Tuesday, December 11, 2012
Steamboat Springs This is one holiday gift you do not want to receive.
The Steamboat Springs Police Department is warning residents to be extra cautious this holiday season when it comes to scams and identity theft. The department has seen a recent uptick in scam reports and has investigated 17 incidents, Detective Josh Carrell said. He thinks scams and fraud attempts are more frequent during the holiday season because people are more prone to make purchases online.
Police are recommending that residents closely monitor their bank accounts and credit card accounts, either by reviewing statements online or by checking paper statements.
Several types of scams and frauds are occurring, but police especially are seeing a lot of credit card fraud.
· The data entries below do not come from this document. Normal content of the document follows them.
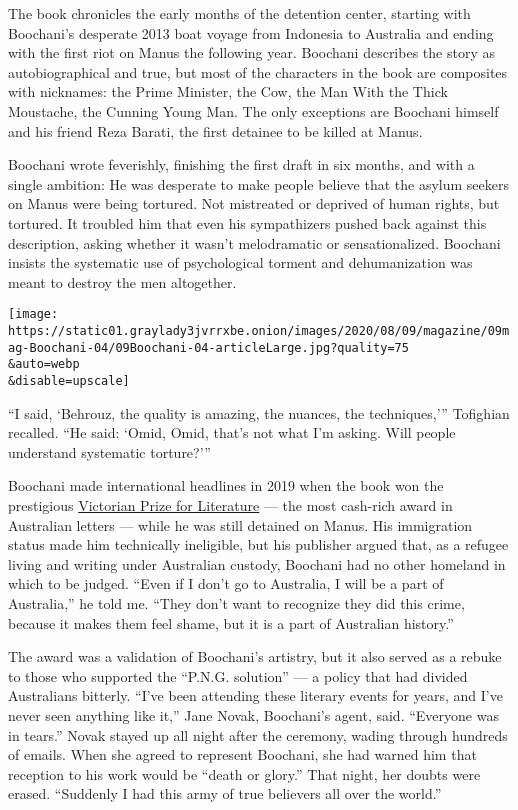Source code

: The book chronicles the early months of the detention center, starting
with Boochani's desperate 2013 boat voyage from Indonesia to Australia
and ending with the first riot on Manus the following year. Boochani
describes the story as autobiographical and true, but most of the
characters in the book are composites with nicknames: the Prime
Minister, the Cow, the Man With the Thick Moustache, the Cunning Young
Man. The only exceptions are Boochani himself and his friend Reza
Barati, the first detainee to be killed at Manus.

Boochani wrote feverishly, finishing the first draft in six months, and
with a single ambition: He was desperate to make people believe that the
asylum seekers on Manus were being tortured. Not mistreated or deprived
of human rights, but tortured. It troubled him that even his
sympathizers pushed back against this description, asking whether it
wasn't melodramatic or sensationalized. Boochani insists the systematic
use of psychological torment and dehumanization was meant to destroy the
men altogether.

\texttt{[image: https://static01.graylady3jvrrxbe.onion/images/2020/08/09/magazine/09mag-Boochani-04/09Boochani-04-articleLarge.jpg?quality=75\\\&auto=webp\\\&disable=upscale]}

``I said, `Behrouz, the quality is amazing, the nuances, the
techniques,''' Tofighian recalled. ``He said: `Omid, Omid, that's not
what I'm asking. Will people understand systematic torture?'''

Boochani made international headlines in 2019 when the book won the
prestigious
\href{https://www.nytimes3xbfgragh.onion/2019/01/31/world/australia/behrouz-boochani-victorian-prize-manus-island.html}{Victorian
Prize for Literature} --- the most cash-rich award in Australian letters
--- while he was still detained on Manus. His immigration status made
him technically ineligible, but his publisher argued that, as a refugee
living and writing under Australian custody, Boochani had no other
homeland in which to be judged. ``Even if I don't go to Australia, I
will be a part of Australia,'' he told me. ``They don't want to
recognize they did this crime, because it makes them feel shame, but it
is a part of Australian history.''

The award was a validation of Boochani's artistry, but it also served as
a rebuke to those who supported the ``P.N.G. solution'' --- a policy
that had divided Australians bitterly. ``I've been attending these
literary events for years, and I've never seen anything like it,'' Jane
Novak, Boochani's agent, said. ``Everyone was in tears.'' Novak stayed
up all night after the ceremony, wading through hundreds of emails. When
she agreed to represent Boochani, she had warned him that reception to
his work would be ``death or glory.'' That night, her doubts were
erased. ``Suddenly I had this army of true believers all over the
world.''


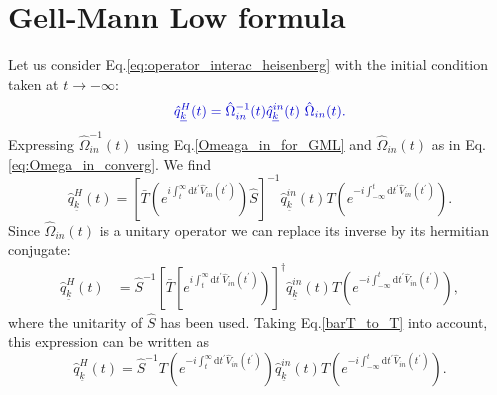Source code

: \documentclass[
11pt, %
english, %
singlespacing, %
headsepline, %
]{MastersDoctoralThesis} %
\begin{document}
\section{Gell-Mann Low formula}
Let us consider Eq.\enskip\eqref{eq:operator_interac_heisenberg} with the initial condition taken at $ t \rightarrow - \infty $:
\begin{equation}\textcolor[RGB]{0,0,204}{
\hat{q}^{H}_{\underline{k}}(t)=\hat{\Omega}_{in}^{-1}(t)\hat{q}^{in}_{\underline{k}}(t)\ \hat{\Omega}_{in}(t).
}
\end{equation}
Expressing $ \hat{\Omega}^{-1}_{in}(t) $ using Eq.\enskip\eqref{Omeaga_in_for_GML} and $ \hat{\Omega}_{in}(t) $ as in Eq.\enskip\eqref{eq:Omega_in_converg}. We find 
\begin{equation}
\hat{q}^{H}_{\underline{k}}(t)
=\left[ 
\bar{T}
\left( 
 e^{i\int_{t}^{\infty}\mathrm{d}t^{\prime} \hat{V}_{in}(t^{\prime})}
\right) 
\hat{S}
\right]^{-1}
\hat{q}^{in}_{\underline{k}}(t)
T
\left( 
 e^{-i\int_{-\infty}^{t}\mathrm{d}t^{\prime} \hat{V}_{in}(t^{\prime})}
\right) 
.
\end{equation}
Since $ \hat{\Omega}_{in}(t) $ is a unitary operator we can replace its inverse by its hermitian conjugate:
\begin{equation}
\begin{split}
\hat{q}^{H}_{\underline{k}}(t)
&=
\hat{S}^{-1}\left[ 
\bar{T}
\left[ 
 e^{i\int_{t}^{\infty}\mathrm{d}t^{\prime} \hat{V}_{in}(t^{\prime})}
\right) 
\right]^{\dagger}
\hat{q}^{in}_{\underline{k}}(t)
T
\left( 
 e^{-i\int_{-\infty}^{t}\mathrm{d}t^{\prime} \hat{V}_{in}(t^{\prime})}
\right) 
,
\end{split}
\end{equation}
where the unitarity of $ \hat{S} $ has been used.
Taking Eq.\enskip\eqref{barT_to_T} into account, this expression can be written as
\begin{equation}\label{1st_expression_for_Omega_H}
\hat{q}^{H}_{\underline{k}}(t)
=
\hat{S}^{-1} 
T
\left( 
 e^{-i\int_{t}^{\infty}\mathrm{d}t^{\prime} \hat{V}_{in}(t^{\prime})}
\right)
\hat{q}^{in}_{\underline{k}}(t)
T
\left( 
 e^{-i\int_{-\infty}^{t}\mathrm{d}t^{\prime} \hat{V}_{in}(t^{\prime})}
\right) .
\end{equation}
\end{document}

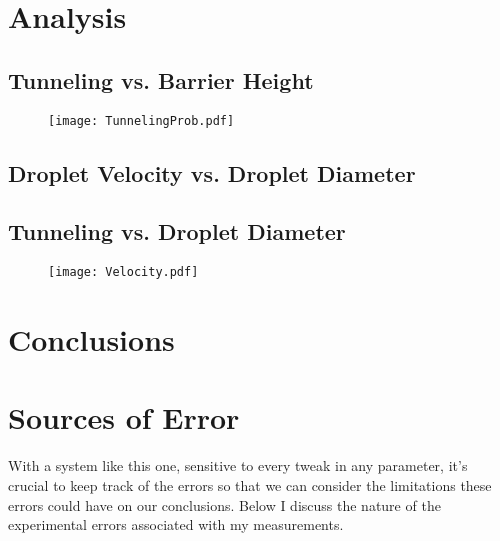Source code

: \section{Analysis}

    \subsection{Tunneling vs. Barrier Height}
    
\begin{figure}[h!]
	\centering
	\texttt{[image: TunnelingProb.pdf]}
	\caption{}
	\label{tbh}
\end{figure}

    \subsection{Droplet Velocity vs. Droplet Diameter}

    \subsection{Tunneling vs. Droplet Diameter}
\begin{figure}[h!]
	\centering
	\texttt{[image: Velocity.pdf]}
	\caption{}
	\label{vel}
\end{figure}


\section{Conclusions}


\section{Sources of Error}

    With a system like this one, sensitive to every tweak in any parameter, it's crucial to keep track of the errors so that we can consider the limitations these errors could have on our conclusions. Below I discuss the nature of the experimental errors associated with my measurements.
       
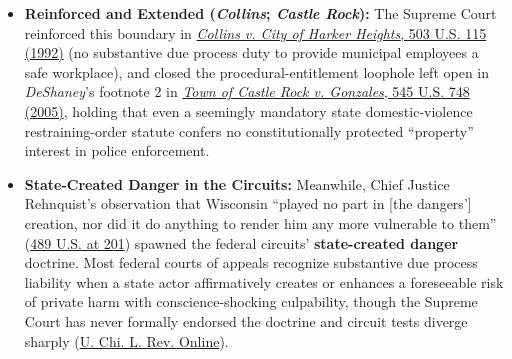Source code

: \documentclass[12pt]{article}
\begin{document}
\begin{itemize}

\item \textbf{Reinforced and Extended (\textit{Collins}; \textit{Castle Rock}):} The Supreme Court reinforced this boundary in \href{https://www.law.cornell.edu/supremecourt/text/503/115}{\textit{Collins v. City of Harker Heights}, 503 U.S. 115 (1992)} (no substantive due process duty to provide municipal employees a safe workplace), and closed the procedural-entitlement loophole left open in \textit{DeShaney}'s footnote 2 in \href{https://supreme.justia.com/cases/federal/us/545/748/}{\textit{Town of Castle Rock v. Gonzales}, 545 U.S. 748 (2005)}, holding that even a seemingly mandatory state domestic-violence restraining-order statute confers no constitutionally protected ``property'' interest in police enforcement.

\item \textbf{State-Created Danger in the Circuits:} Meanwhile, Chief Justice Rehnquist's observation that Wisconsin ``played no part in [the dangers'] creation, nor did it do anything to render him any more vulnerable to them'' (\href{https://supreme.justia.com/cases/federal/us/489/189/}{489 U.S. at 201}) spawned the federal circuits' \textbf{state-created danger} doctrine. Most federal courts of appeals recognize substantive due process liability when a state actor affirmatively creates or enhances a foreseeable risk of private harm with conscience-shocking culpability, though the Supreme Court has never formally endorsed the doctrine and circuit tests diverge sharply (\href{https://lawreview.uchicago.edu/online-archive/exploring-statutory-remedies-state-created-dangers-after-fisher-v-moore}{U. Chi. L. Rev. Online}).

\end{itemize}
\end{document}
In some cases, criminals have obtained credit card information and use it to make purchases online.
Phishing scams continue to be present. They occur in a variety of ways, and it is the goal of criminals to obtain personal information such as bank account numbers, birthdays or Social Security numbers. Criminals often just call a person claiming to be someone else and ask for the personal information. Sometimes the phishing attempts come in the form of a text message. Criminals sometimes will build Web pages that mimic those you typically would use for online banking.
“People should always obtain verbal acknowledgement from their banking institution prior to providing any information online,” Carrell said.
Another popular scam this holiday season appears to be the work-from-home scam that offers the promise of money for letter stuffing, secret shopping or repackaging of items.
Carrell said these scams inform a person that they will receive a check in the mail in excess of their agreed-upon payment. They then are to cash the check and transfer the remaining money to another person or entity.
“Most of these checks are fake or written on closed accounts and cause the victim to overdraw their own account, therefore incurring the bad check penalty,” Carrell said.
People who think they have fallen victim to a scam should contact local police.